Throughout the 90 minutes of "Marvin Hamlisch: What He Did for Love," you can see why the late principal pops conductor of the Buffalo Philharmonic would say that.
And you can see why I suggested last week that if you didn't see Hamlisch perform with the BPO here, you’ll regret it after you see how funny, delightful and appealing the famed ham and composer of "A Chorus Line," "They're Playing Our Song" and numerous shows and movie tunes was before any audience.
When it comes to profiles of celebrity icons, nobody does it better than the writers and producers of American Masters.
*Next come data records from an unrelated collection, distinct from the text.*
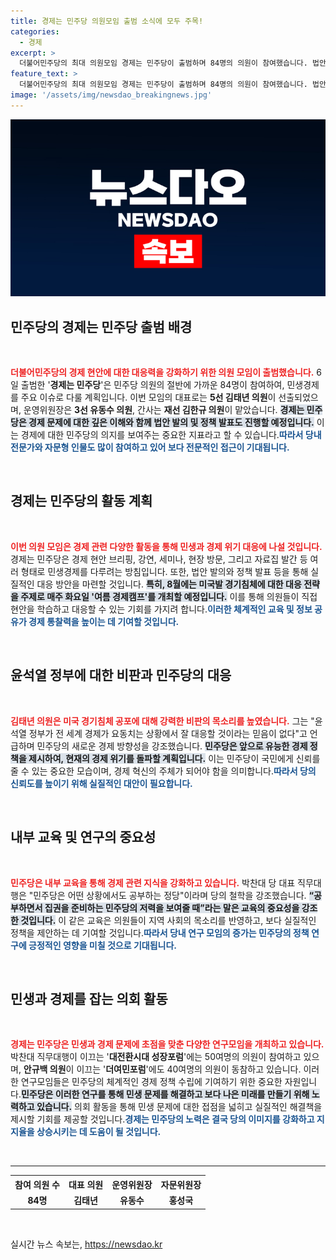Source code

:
 ```yaml
---
title: 경제는 민주당 의원모임 출범 소식에 모두 주목!
categories:
  - 경제
excerpt: >
  더불어민주당의 최대 의원모임 경제는 민주당이 출범하며 84명의 의원이 참여했습니다. 법안 발의와 정책 발표를 통해 유능한 경제 정당으로 거듭나겠다는 의지를 다졌습니다. 민주당의 경제 공약, 과연 어떤 변화로 이어질까요? 클릭해보세요!
feature_text: >
  더불어민주당의 최대 의원모임 경제는 민주당이 출범하며 84명의 의원이 참여했습니다. 법안 발의와 정책 발표를 통해 유능한 경제 정당으로 거듭나겠다는 의지를 다졌습니다. 민주당의 경제 공약, 과연 어떤 변화로 이어질까요? 클릭해보세요!
image: '/assets/img/newsdao_breakingnews.jpg'
---
```


<p><img src="/assets/img/newsdao_breakingnews.jpg" alt="pcversion 속보" /></p>

<h2 data-ke-size="size26">민주당의 경제는 민주당 출범 배경</h2>

<p data-ke-size="size16">&nbsp;</p>

<p><b><span style="color: #ee2323;">더불어민주당의 경제 현안에 대한 대응력을 강화하기 위한 의원 모임이 출범했습니다.</span></b> 6일 출범한 '<b>경제는 민주당</b>'은 민주당 의원의 절반에 가까운 84명이 참여하여, 민생경제를 주요 이슈로 다룰 계획입니다. 이번 모임의 대표로는 <b>5선 김태년 의원</b>이 선출되었으며, 운영위원장은 <b>3선 유동수 의원</b>, 간사는 <b>재선 김한규 의원</b>이 맡았습니다. <b><span style="background-color: #21538527;">경제는 민주당은 경제 문제에 대한 깊은 이해와 함께 법안 발의 및 정책 발표도 진행할 예정입니다.</span></b> 이는 경제에 대한 민주당의 의지를 보여주는 중요한 지표라고 할 수 있습니다.<b><span style="color: #1a5490;">따라서 당내 전문가와 자문형 인물도 많이 참여하고 있어 보다 전문적인 접근이 기대됩니다.</span></b></p>

<p data-ke-size="size16">&nbsp;</p>

<h2 data-ke-size="size26">경제는 민주당의 활동 계획</h2>

<p data-ke-size="size16">&nbsp;</p>

<p><b><span style="color: #ee2323;">이번 의원 모임은 경제 관련 다양한 활동을 통해 민생과 경제 위기 대응에 나설 것입니다.</span></b> 경제는 민주당은 경제 현안 브리핑, 강연, 세미나, 현장 방문, 그리고 자료집 발간 등 여러 형태로 민생경제를 다루려는 방침입니다. 또한, 법안 발의와 정책 발표 등을 통해 실질적인 대응 방안을 마련할 것입니다. <b><span style="background-color: #21538527;">특히, 8월에는 미국발 경기침체에 대한 대응 전략을 주제로 매주 화요일 '여름 경제캠프'를 개최할 예정입니다.</span></b> 이를 통해 의원들이 직접 현안을 학습하고 대응할 수 있는 기회를 가지려 합니다.<b><span style="color: #1a5490;">이러한 체계적인 교육 및 정보 공유가 경제 통찰력을 높이는 데 기여할 것입니다.</span></b></p>

<p data-ke-size="size16">&nbsp;</p>

<h2 data-ke-size="size26">윤석열 정부에 대한 비판과 민주당의 대응</h2>

<p data-ke-size="size16">&nbsp;</p>

<p><b><span style="color: #ee2323;">김태년 의원은 미국 경기침체 공포에 대해 강력한 비판의 목소리를 높였습니다.</span></b> 그는 "윤석열 정부가 전 세계 경제가 요동치는 상황에서 잘 대응할 것이라는 믿음이 없다"고 언급하며 민주당의 새로운 경제 방향성을 강조했습니다. <b><span style="background-color: #21538527;">민주당은 앞으로 유능한 경제 정책을 제시하여, 현재의 경제 위기를 돌파할 계획입니다.</span></b> 이는 민주당이 국민에게 신뢰를 줄 수 있는 중요한 모습이며, 경제 혁신의 주체가 되어야 함을 의미합니다.<b><span style="color: #1a5490;">따라서 당의 신뢰도를 높이기 위해 실질적인 대안이 필요합니다.</span></b></p>

<p data-ke-size="size16">&nbsp;</p>

<h2 data-ke-size="size26">내부 교육 및 연구의 중요성</h2>

<p data-ke-size="size16">&nbsp;</p>

<p><b><span style="color: #ee2323;">민주당은 내부 교육을 통해 경제 관련 지식을 강화하고 있습니다.</span></b> 박찬대 당 대표 직무대행은 "민주당은 어떤 상황에서도 공부하는 정당"이라며 당의 철학을 강조했습니다. <b><span style="background-color: #21538527;">“공부하면서 집권을 준비하는 민주당의 저력을 보여줄 때”라는 말은 교육의 중요성을 강조한 것입니다.</span></b> 이 같은 교육은 의원들이 지역 사회의 목소리를 반영하고, 보다 실질적인 정책을 제안하는 데 기여할 것입니다.<b><span style="color: #1a5490;">따라서 당내 연구 모임의 증가는 민주당의 정책 연구에 긍정적인 영향을 미칠 것으로 기대됩니다.</span></b></p>

<p data-ke-size="size16">&nbsp;</p>

<h2 data-ke-size="size26">민생과 경제를 잡는 의회 활동</h2>

<p data-ke-size="size16">&nbsp;</p>

<p><b><span style="color: #ee2323;">경제는 민주당은 민생과 경제 문제에 초점을 맞춘 다양한 연구모임을 개최하고 있습니다.</span></b> 박찬대 직무대행이 이끄는 '<b>대전환시대 성장포럼</b>'에는 50여명의 의원이 참여하고 있으며, <b>안규백 의원</b>이 이끄는 '<b>더여민포럼</b>'에도 40여명의 의원이 동참하고 있습니다. 이러한 연구모임들은 민주당의 체계적인 경제 정책 수립에 기여하기 위한 중요한 자원입니다.<b><span style="background-color: #21538527;">민주당은 이러한 연구를 통해 민생 문제를 해결하고 보다 나은 미래를 만들기 위해 노력하고 있습니다.</span></b> 의회 활동을 통해 민생 문제에 대한 접점을 넓히고 실질적인 해결책을 제시할 기회를 제공할 것입니다.<b><span style="color: #1a5490;">경제는 민주당의 노력은 결국 당의 이미지를 강화하고 지지율을 상승시키는 데 도움이 될 것입니다.</span></b></p>

<p data-ke-size="size16">&nbsp;</p>

<hr>

<table style="width: 100%;">
    <tr>
        <th style="text-align: center; height: 17px;"><b>참여 의원 수</b></th>
        <th style="text-align: center; height: 17px;"><b>대표 의원</b></th>
        <th style="text-align: center; height: 17px;"><b>운영위원장</b></th>
        <th style="text-align: center; height: 17px;"><b>자문위원장</b></th>
    </tr>
    <tr>
        <td style="text-align: center; height: 17px;"><b>84명</b></td>
        <td style="text-align: center; height: 17px;"><b>김태년</b></td>
        <td style="text-align: center; height: 17px;"><b>유동수</b></td>
        <td style="text-align: center; height: 17px;"><b>홍성국</b></td>
    </tr>
</table>

<p data-ke-size="size16">&nbsp;</p>
실시간 뉴스 속보는, <a href="https://newsdao.kr" rel="dofollow">https://newsdao.kr</a>


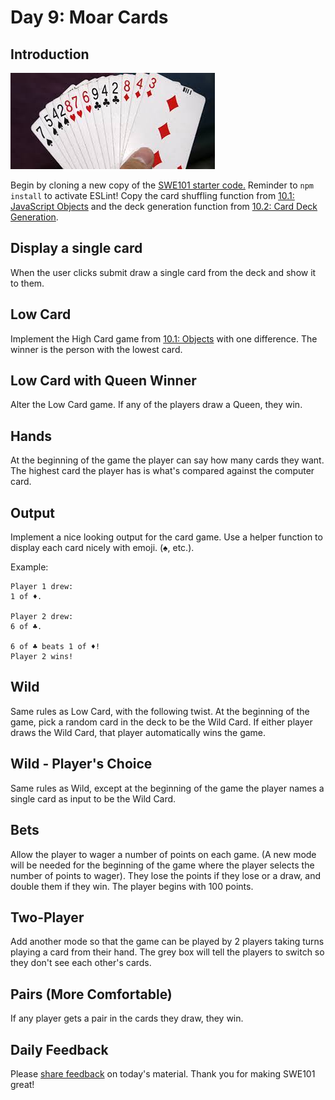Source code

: # Day 9: Moar Cards

## Introduction

![](../.gitbook/assets/images-ccad.jpeg)

Begin by cloning a new copy of the [SWE101 starter code.](https://github.com/rocketacademy/swe101-starter-code) Reminder to `npm install` to activate ESLint! Copy the card shuffling function from [10.1: JavaScript Objects](../10-javascript-objects/10.1-javascript-objects.md#card-shuffling) and the deck generation function from [10.2: Card Deck Generation](../10-javascript-objects/10.2-card-deck-generation-with-loops.md).

## Display a single card

When the user clicks submit draw a single card from the deck and show it to them.

## Low Card

Implement the High Card game from [10.1: Objects](../10-javascript-objects/10.1-javascript-objects.md#high-card) with one difference. The winner is the person with the lowest card.

## Low Card with Queen Winner

Alter the Low Card game. If any of the players draw a Queen, they win.

## Hands

At the beginning of the game the player can say how many cards they want. The highest card the player has is what's compared against the computer card.

## Output

Implement a nice looking output for the card game. Use a helper function to display each card nicely with emoji. \(♠️, etc.\).

Example:

```text
Player 1 drew:
1 of ♦️.

Player 2 drew:
6 of ♣️.

6 of ♣️ beats 1 of ♦!
Player 2 wins!
```

## **Wild**

Same rules as Low Card, with the following twist. At the beginning of the game, pick a random card in the deck to be the Wild Card. If either player draws the Wild Card, that player automatically wins the game.

## Wild - Player's Choice

Same rules as Wild, except at the beginning of the game the player names a single card as input to be the Wild Card.

## **Bets**

Allow the player to wager a number of points on each game. \(A new mode will be needed for the beginning of the game where the player selects the number of points to wager\). They lose the points if they lose or a draw, and double them if they win. The player begins with 100 points.

## Two-Player

Add another mode so that the game can be played by 2 players taking turns playing a card from their hand. The grey box will tell the players to switch so they don't see each other's cards.

## Pairs \(More Comfortable\)

If any player gets a pair in the cards they draw, they win.

## Daily Feedback

Please [share feedback](https://forms.gle/8P4TURiYNPDmyAmH9) on today's material. Thank you for making SWE101 great!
The program, which aired nationally on Friday, is well worth the wait for WNED-TV viewers at 9:30 tonight even though it is somewhat disappointing that Hamisch's role in Buffalo is never mentioned.
Using television clips and interviews with Hamlisch's diverse group of friends, family members and admirers, "What He Did for Love" is a joyous and moving tribute to the child prodigy who played for Judy Garland early in his life, won three Oscars on the same night before he was 30 and earned a Pulitzer Prize for his collaboration with Buffalo native Michael Bennett on "A Chorus Line."
If you're a regular reader of this blog, you probably know I was predisposed to love the program since I am a big Broadway musical fan. Just this week, I saw the premiere of the biographical Carole King musical, "Beautiful," that currently is playing in previews in the Stephen Sondheim Theatre. (Mini-review: Loved the music, the story not so much.)
But the high expectations for the Hamlisch program were exceeded because of the storytelling ability of Hamlisch and his friends.
In his multiple interviews with famous TV talk show hosts, Hamlisch explained his writing process and illustrated why his sense of humor would have made a career playing classical music too confining.
One of the other highlights comes from singer Carly Simon, who is best known for singing the theme song of "Nobody Does It Better" written by Hamlisch for the James Bond movie "The Spy Who Loved Me."
Simon remembered listening to Hamisch play the piano for a group of musical friends for hours in his New York home during the famous 1977 New York City blackout.
If you’'re staying at home on New Year’s Eve, there might not be a better way to enjoy the evening than watching Hamlisch at the piano playing and singing his songs along with his famous friends.